Viking Energy Group, Inc. (OTCQB:VKIN) (“Viking”) and Camber Energy, Inc. (NYSE:CEI) (“Camber”) are pleased to announce that they have entered into a non-binding letter of intent

Benzinga · 01/24/2020 13:03

Viking Energy Group, Inc. (OTCQB:VKIN) (“Viking”) and Camber Energy, Inc. (NYSE:CEI) (“Camber”) are pleased to announce that they have entered into a non-binding letter of intent (“LOI”) dated January 23, 2020, regarding a proposed merger of Viking with Camber.  A copy of the LOI was included in Viking’s and Camber’s Current Reports on Form 8-K filed on January 24, 2020, with the Securities and Exchange Commission, and available under "Investors" at www.vikingenergygroup.com and www.camber.energy.

The proposed merger contemplates Camber issuing newly-issued shares of common stock, on a fully-diluted pro rata basis, to the equity holders of Viking having an 85% interest in the post-closing entity in exchange for 100% of the outstanding equity securities of Viking by means of a reverse triangular merger in which a newly formed wholly-owned subsidiary of Camber shall merge with and into Viking, with Viking continuing as the surviving corporation (the “Merger”) and wholly-owned subsidiary of Camber after the Merger. If the closing of the Merger occurs (the “Closing”), the Viking equity holders prior to the Merger shall own approximately 85% of Camber’s issued and outstanding common stock immediately after the Merger, and the Camber equity holders prior to the Merger shall own approximately 15% of Camber’s issued and outstanding common stock immediately after the Merger, in each case on a fully-diluted, as-converted basis as of immediately prior to the Closing (including options, warrants and other rights to acquire equity securities of Viking or Camber).  Camber plans to increase its authorized number of shares to complete the issuance of shares in the Merger set forth above.

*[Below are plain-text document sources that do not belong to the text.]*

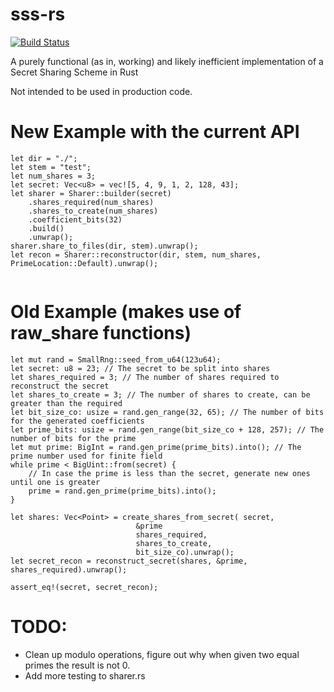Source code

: # sss-rs
[![Build Status](https://travis-ci.com/bilowik/sss-rs.svg?branch=master)](https://travis-ci.com/bilowik/sss-rs)

A purely functional (as in, working) and likely inefficient implementation of a Secret Sharing Scheme in Rust

Not intended to be used in production code.

# New Example with the current API
```
let dir = "./";
let stem = "test";
let num_shares = 3;
let secret: Vec<u8> = vec![5, 4, 9, 1, 2, 128, 43];
let sharer = Sharer::builder(secret)
	.shares_required(num_shares)
	.shares_to_create(num_shares)
	.coefficient_bits(32)
	.build()
	.unwrap();
sharer.share_to_files(dir, stem).unwrap();
let recon = Sharer::reconstructor(dir, stem, num_shares, PrimeLocation::Default).unwrap();


```


# Old Example (makes use of raw_share functions)
```
let mut rand = SmallRng::seed_from_u64(123u64);
let secret: u8 = 23; // The secret to be split into shares
let shares_required = 3; // The number of shares required to reconstruct the secret
let shares_to_create = 3; // The number of shares to create, can be greater than the required
let bit_size_co: usize = rand.gen_range(32, 65); // The number of bits for the generated coefficients
let prime_bits: usize = rand.gen_range(bit_size_co + 128, 257); // The number of bits for the prime
let mut prime: BigInt = rand.gen_prime(prime_bits).into(); // The prime number used for finite field
while prime < BigUint::from(secret) {
	// In case the prime is less than the secret, generate new ones until one is greater
	prime = rand.gen_prime(prime_bits).into();
}

let shares: Vec<Point> = create_shares_from_secret(	secret,
							&prime
							shares_required,
							shares_to_create,
							bit_size_co).unwrap();
let secret_recon = reconstruct_secret(shares, &prime, shares_required).unwrap();

assert_eq!(secret, secret_recon);
```

# TODO:
 - Clean up modulo operations, figure out why when given two equal primes the result is not 0.
 - Add more testing to sharer.rs
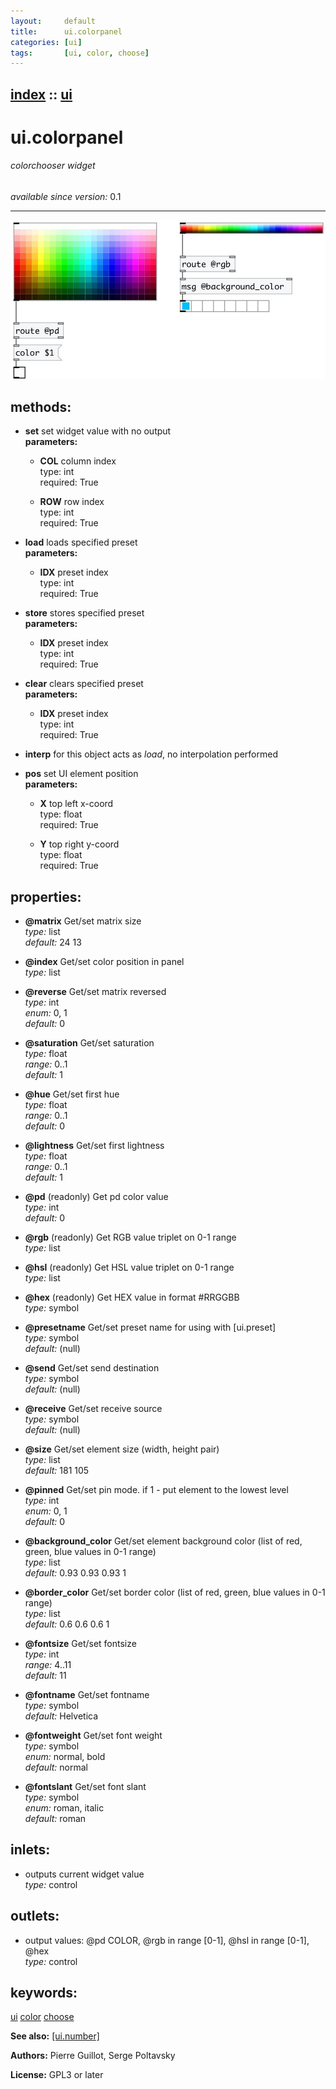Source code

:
 ```yaml
---
layout:     default
title:      ui.colorpanel
categories: [ui]
tags:       [ui, color, choose]
---
```

[index](index.html) :: [ui](category_ui.html)
---

# ui.colorpanel

###### colorchooser widget

*available since version:* 0.1

---




[![example](../examples/img/ui.colorpanel.jpg)](../examples/pd/ui.colorpanel.pd)





## methods:

* **set**
set widget value with no output<br>
  __parameters:__
  - **COL** column index<br>
    type: int <br>
    required: True <br>

  - **ROW** row index<br>
    type: int <br>
    required: True <br>

* **load**
loads specified preset<br>
  __parameters:__
  - **IDX** preset index<br>
    type: int <br>
    required: True <br>

* **store**
stores specified preset<br>
  __parameters:__
  - **IDX** preset index<br>
    type: int <br>
    required: True <br>

* **clear**
clears specified preset<br>
  __parameters:__
  - **IDX** preset index<br>
    type: int <br>
    required: True <br>

* **interp**
for this object acts as *load*, no interpolation performed<br>

* **pos**
set UI element position<br>
  __parameters:__
  - **X** top left x-coord<br>
    type: float <br>
    required: True <br>

  - **Y** top right y-coord<br>
    type: float <br>
    required: True <br>




## properties:

* **@matrix** 
Get/set matrix size<br>
_type:_ list<br>
_default:_ 24 13<br>

* **@index** 
Get/set color position in panel<br>
_type:_ list<br>

* **@reverse** 
Get/set matrix reversed<br>
_type:_ int<br>
_enum:_ 0, 1<br>
_default:_ 0<br>

* **@saturation** 
Get/set saturation<br>
_type:_ float<br>
_range:_ 0..1<br>
_default:_ 1<br>

* **@hue** 
Get/set first hue<br>
_type:_ float<br>
_range:_ 0..1<br>
_default:_ 0<br>

* **@lightness** 
Get/set first lightness<br>
_type:_ float<br>
_range:_ 0..1<br>
_default:_ 1<br>

* **@pd** (readonly)
Get pd color value<br>
_type:_ int<br>
_default:_ 0<br>

* **@rgb** (readonly)
Get RGB value triplet on 0-1 range<br>
_type:_ list<br>

* **@hsl** (readonly)
Get HSL value triplet on 0-1 range<br>
_type:_ list<br>

* **@hex** (readonly)
Get HEX value in format #RRGGBB<br>
_type:_ symbol<br>

* **@presetname** 
Get/set preset name for using with [ui.preset]<br>
_type:_ symbol<br>
_default:_ (null)<br>

* **@send** 
Get/set send destination<br>
_type:_ symbol<br>
_default:_ (null)<br>

* **@receive** 
Get/set receive source<br>
_type:_ symbol<br>
_default:_ (null)<br>

* **@size** 
Get/set element size (width, height pair)<br>
_type:_ list<br>
_default:_ 181 105<br>

* **@pinned** 
Get/set pin mode. if 1 - put element to the lowest level<br>
_type:_ int<br>
_enum:_ 0, 1<br>
_default:_ 0<br>

* **@background_color** 
Get/set element background color (list of red, green, blue values in 0-1 range)<br>
_type:_ list<br>
_default:_ 0.93 0.93 0.93 1<br>

* **@border_color** 
Get/set border color (list of red, green, blue values in 0-1 range)<br>
_type:_ list<br>
_default:_ 0.6 0.6 0.6 1<br>

* **@fontsize** 
Get/set fontsize<br>
_type:_ int<br>
_range:_ 4..11<br>
_default:_ 11<br>

* **@fontname** 
Get/set fontname<br>
_type:_ symbol<br>
_default:_ Helvetica<br>

* **@fontweight** 
Get/set font weight<br>
_type:_ symbol<br>
_enum:_ normal, bold<br>
_default:_ normal<br>

* **@fontslant** 
Get/set font slant<br>
_type:_ symbol<br>
_enum:_ roman, italic<br>
_default:_ roman<br>



## inlets:

* outputs current widget value<br>
_type:_ control



## outlets:

* output values: @pd COLOR, @rgb in range [0-1], @hsl in range [0-1], @hex<br>
_type:_ control



## keywords:

[ui](keywords/ui.html)
[color](keywords/color.html)
[choose](keywords/choose.html)



**See also:**
[\[ui.number\]](ui.number.html)




**Authors:** Pierre Guillot, Serge Poltavsky




**License:** GPL3 or later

The Merger would be an arm’s length transaction, and pursuant to the terms of the LOI, the parties intend to negotiate and sign a definitive agreement (the “Definitive Agreement”) in respect of the Merger as soon as practicable and on or before February 17, 2020.  Completion of the Merger is subject to a number of conditions, as set out in the LOI, including but not limited to the following: (i) execution of the Definitive Agreement; (ii) Viking’s subsidiary, Elysium Energy, LLC, closing the acquisition disclosed in the Current Reports on Form 8-K filed by Viking on October 11, 2019, and December 23, 2019, respectively (the “New Acquisition”); and (iii) receipt of all required regulatory, corporate and third party approvals, including the approval of the stockholders of each of Viking and Camber, and the fulfillment of all applicable regulatory requirements and conditions necessary to complete the Merger.

James Doris, President & CEO of Viking, stated, “Our company is excited about the proposed merger.  We believe the transaction will help broaden our shareholder base, improve liquidity and provide increased visibility to the institutional investor community, which ultimately should contribute to increased shareholder value.”

Louis G. Schott, Interim CEO of Camber, stated, “We are very pleased with this prospective merger. Viking has demonstrated an ability to transact and execute, in particular in a challenging environment.  Combining Viking’s business strategy and operational expertise with the Camber platform should create substantial value for Camber.”

Advisory Group Services, Ltd. dba RHK Capital, of Westport, CT is advising Viking on the transaction.